▶ Your assignment
The task calls for each line of the records below in which the word "http" appears.

▶ Input data
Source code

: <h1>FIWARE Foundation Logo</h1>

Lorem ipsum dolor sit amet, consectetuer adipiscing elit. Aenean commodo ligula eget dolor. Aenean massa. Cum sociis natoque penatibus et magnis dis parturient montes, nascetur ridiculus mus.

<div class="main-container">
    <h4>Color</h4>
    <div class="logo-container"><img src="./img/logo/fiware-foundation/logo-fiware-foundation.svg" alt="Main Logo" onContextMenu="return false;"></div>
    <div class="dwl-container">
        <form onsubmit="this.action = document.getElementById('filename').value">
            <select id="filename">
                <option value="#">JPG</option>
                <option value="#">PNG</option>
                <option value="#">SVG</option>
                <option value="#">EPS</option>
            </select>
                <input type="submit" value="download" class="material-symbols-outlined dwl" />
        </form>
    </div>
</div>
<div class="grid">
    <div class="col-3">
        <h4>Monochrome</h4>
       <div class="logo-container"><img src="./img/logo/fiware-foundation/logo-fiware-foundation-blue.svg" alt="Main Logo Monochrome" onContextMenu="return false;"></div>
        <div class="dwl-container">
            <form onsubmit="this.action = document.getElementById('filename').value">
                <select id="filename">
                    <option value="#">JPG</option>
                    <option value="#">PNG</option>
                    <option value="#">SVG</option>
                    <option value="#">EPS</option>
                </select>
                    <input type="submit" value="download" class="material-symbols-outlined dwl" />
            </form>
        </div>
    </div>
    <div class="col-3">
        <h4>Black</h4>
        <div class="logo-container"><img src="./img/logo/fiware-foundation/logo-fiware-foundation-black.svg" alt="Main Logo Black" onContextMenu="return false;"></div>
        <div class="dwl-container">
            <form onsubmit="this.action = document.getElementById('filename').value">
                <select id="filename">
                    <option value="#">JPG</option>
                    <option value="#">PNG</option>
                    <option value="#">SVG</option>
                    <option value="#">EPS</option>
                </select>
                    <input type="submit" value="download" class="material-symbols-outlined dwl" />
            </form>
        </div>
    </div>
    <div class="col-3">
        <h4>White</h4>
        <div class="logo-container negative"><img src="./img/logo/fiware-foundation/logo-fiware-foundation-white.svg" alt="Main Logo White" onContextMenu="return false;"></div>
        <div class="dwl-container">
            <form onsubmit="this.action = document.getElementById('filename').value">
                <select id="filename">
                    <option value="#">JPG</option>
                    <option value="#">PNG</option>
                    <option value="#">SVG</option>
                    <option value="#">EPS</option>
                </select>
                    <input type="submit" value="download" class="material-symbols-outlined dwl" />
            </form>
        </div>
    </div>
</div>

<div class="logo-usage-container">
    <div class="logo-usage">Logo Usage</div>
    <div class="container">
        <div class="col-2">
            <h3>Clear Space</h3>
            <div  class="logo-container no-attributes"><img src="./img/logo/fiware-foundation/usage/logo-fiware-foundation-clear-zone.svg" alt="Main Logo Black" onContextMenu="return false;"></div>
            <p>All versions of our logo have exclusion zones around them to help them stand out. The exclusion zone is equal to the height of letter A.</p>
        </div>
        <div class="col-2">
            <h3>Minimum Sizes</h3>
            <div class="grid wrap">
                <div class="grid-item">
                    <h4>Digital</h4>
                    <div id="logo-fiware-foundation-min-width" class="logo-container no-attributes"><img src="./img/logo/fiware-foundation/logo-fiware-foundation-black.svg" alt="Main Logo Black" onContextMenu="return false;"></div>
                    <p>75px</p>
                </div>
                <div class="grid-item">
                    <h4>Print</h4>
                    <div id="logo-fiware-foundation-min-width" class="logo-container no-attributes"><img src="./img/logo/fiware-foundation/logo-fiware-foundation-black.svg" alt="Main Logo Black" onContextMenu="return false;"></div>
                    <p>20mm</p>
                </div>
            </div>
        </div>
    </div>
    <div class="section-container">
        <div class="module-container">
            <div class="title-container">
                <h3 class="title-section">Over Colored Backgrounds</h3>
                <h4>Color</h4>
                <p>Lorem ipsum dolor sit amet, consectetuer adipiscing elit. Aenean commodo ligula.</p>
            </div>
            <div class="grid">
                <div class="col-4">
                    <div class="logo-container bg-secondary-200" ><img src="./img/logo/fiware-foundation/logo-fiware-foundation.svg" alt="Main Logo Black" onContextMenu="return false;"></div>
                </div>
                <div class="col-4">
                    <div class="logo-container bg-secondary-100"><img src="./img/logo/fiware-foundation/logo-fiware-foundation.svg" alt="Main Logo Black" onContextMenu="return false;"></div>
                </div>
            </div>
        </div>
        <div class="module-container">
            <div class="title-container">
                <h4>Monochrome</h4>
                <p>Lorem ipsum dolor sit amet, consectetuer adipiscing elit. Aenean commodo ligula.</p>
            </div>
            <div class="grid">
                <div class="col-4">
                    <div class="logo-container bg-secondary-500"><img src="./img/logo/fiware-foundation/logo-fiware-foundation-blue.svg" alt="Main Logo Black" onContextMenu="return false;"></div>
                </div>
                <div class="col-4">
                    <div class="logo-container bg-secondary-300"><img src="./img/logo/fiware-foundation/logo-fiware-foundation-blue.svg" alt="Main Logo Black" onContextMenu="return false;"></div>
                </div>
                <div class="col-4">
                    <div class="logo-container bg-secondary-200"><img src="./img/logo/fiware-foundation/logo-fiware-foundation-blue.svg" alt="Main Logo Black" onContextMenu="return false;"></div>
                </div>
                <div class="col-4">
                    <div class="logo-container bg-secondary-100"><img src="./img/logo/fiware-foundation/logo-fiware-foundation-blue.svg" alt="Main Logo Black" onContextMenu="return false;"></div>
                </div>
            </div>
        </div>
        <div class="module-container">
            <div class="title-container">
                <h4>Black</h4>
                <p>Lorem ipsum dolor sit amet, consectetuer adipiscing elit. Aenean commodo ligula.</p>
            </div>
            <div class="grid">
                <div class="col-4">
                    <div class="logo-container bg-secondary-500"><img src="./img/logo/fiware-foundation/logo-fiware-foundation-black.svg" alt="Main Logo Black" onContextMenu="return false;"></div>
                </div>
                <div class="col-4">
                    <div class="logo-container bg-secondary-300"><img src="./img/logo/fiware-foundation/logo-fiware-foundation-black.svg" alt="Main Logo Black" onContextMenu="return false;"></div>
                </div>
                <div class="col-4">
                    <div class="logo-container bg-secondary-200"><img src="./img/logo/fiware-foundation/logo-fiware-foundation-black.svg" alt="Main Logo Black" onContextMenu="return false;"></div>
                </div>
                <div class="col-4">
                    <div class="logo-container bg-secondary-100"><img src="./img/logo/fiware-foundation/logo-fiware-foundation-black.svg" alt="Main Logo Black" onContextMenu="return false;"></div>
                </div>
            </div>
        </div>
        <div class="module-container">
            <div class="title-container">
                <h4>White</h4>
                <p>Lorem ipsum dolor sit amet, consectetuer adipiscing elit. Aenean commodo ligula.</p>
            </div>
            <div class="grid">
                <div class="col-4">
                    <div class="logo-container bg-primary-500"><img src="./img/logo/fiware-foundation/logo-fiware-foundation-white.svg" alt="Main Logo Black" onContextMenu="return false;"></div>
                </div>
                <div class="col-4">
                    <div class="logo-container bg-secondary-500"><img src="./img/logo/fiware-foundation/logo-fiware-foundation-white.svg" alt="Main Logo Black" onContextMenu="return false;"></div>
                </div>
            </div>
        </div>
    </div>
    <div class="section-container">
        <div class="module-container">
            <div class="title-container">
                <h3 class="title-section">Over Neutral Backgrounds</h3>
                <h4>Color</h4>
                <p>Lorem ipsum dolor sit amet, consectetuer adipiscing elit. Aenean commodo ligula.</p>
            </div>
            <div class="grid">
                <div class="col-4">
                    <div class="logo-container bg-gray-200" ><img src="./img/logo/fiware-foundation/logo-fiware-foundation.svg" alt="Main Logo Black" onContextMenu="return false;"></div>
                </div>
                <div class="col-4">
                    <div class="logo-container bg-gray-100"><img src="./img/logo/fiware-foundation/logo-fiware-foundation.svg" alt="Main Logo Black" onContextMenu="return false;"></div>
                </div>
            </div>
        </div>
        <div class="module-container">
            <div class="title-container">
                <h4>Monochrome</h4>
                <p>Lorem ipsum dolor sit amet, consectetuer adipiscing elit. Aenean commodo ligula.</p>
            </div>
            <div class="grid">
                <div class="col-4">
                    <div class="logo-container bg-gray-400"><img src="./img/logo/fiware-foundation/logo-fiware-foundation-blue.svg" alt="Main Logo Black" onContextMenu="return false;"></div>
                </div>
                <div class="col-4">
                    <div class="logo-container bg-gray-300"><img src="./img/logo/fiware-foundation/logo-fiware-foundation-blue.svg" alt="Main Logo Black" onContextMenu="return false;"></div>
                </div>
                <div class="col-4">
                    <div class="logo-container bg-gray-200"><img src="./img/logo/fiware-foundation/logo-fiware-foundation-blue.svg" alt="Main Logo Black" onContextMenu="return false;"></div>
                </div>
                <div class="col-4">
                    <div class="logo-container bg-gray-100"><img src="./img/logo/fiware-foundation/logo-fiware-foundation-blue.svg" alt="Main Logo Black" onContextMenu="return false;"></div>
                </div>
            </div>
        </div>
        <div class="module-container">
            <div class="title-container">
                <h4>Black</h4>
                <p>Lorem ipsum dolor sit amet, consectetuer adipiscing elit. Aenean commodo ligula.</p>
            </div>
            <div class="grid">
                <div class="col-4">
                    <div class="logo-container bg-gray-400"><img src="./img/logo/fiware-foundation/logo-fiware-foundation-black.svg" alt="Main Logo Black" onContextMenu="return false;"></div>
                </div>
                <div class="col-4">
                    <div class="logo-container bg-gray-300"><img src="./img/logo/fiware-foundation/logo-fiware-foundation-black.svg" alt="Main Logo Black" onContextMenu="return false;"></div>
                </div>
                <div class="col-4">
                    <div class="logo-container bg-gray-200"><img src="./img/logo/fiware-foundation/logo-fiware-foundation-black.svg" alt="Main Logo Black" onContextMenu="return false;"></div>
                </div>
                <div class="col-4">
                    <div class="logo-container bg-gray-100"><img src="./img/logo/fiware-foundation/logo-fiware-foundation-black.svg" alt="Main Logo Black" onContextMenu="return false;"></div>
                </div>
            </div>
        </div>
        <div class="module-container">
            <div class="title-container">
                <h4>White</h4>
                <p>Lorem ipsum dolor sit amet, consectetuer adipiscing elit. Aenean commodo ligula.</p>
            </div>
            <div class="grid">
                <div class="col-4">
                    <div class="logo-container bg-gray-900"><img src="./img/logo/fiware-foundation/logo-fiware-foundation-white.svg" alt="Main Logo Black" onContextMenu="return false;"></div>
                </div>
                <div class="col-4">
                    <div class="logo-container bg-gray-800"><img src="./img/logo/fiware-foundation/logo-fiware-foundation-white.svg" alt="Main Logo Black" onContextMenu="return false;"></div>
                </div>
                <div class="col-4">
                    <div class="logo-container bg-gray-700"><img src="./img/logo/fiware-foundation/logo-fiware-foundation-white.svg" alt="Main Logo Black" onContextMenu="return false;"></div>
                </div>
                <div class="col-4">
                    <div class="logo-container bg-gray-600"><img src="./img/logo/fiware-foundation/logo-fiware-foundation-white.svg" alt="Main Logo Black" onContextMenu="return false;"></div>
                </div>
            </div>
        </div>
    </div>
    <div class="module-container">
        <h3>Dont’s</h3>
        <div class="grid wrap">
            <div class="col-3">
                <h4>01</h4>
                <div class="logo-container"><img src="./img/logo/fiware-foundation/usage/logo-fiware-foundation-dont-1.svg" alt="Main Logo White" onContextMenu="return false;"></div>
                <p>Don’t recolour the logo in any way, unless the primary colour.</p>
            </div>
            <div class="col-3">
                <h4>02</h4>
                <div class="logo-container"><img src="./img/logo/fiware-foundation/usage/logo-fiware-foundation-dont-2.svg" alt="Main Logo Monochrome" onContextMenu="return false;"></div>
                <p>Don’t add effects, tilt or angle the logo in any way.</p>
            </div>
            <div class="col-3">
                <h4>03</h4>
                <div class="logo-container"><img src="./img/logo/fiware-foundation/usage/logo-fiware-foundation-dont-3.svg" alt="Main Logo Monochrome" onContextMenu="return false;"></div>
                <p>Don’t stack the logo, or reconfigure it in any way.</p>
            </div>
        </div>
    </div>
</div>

...

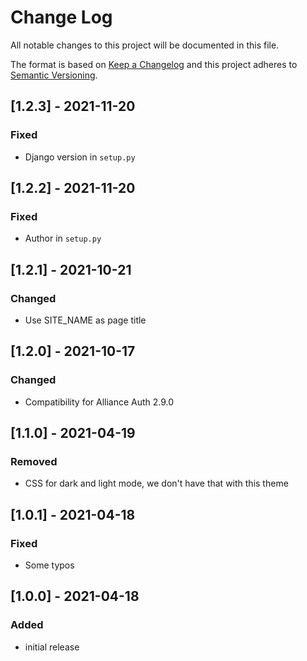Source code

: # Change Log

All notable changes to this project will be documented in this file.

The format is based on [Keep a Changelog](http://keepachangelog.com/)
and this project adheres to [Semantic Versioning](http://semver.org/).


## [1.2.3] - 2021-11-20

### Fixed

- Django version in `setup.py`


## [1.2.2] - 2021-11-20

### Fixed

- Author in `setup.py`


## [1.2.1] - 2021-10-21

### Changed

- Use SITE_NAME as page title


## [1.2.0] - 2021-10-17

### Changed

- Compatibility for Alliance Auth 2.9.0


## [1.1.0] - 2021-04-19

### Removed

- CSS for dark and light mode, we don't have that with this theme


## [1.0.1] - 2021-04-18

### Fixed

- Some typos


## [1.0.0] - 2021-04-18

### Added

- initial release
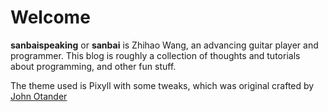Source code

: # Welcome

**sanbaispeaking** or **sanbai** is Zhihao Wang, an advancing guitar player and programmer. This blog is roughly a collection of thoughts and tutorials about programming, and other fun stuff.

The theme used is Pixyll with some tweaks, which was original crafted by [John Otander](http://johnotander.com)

▶ Written solution
The format is based on [Keep a Changelog](http://keepachangelog.com/)
and this project adheres to [Semantic Versioning](http://semver.org/).
The theme used is Pixyll with some tweaks, which was original crafted by [John Otander](http://johnotander.com)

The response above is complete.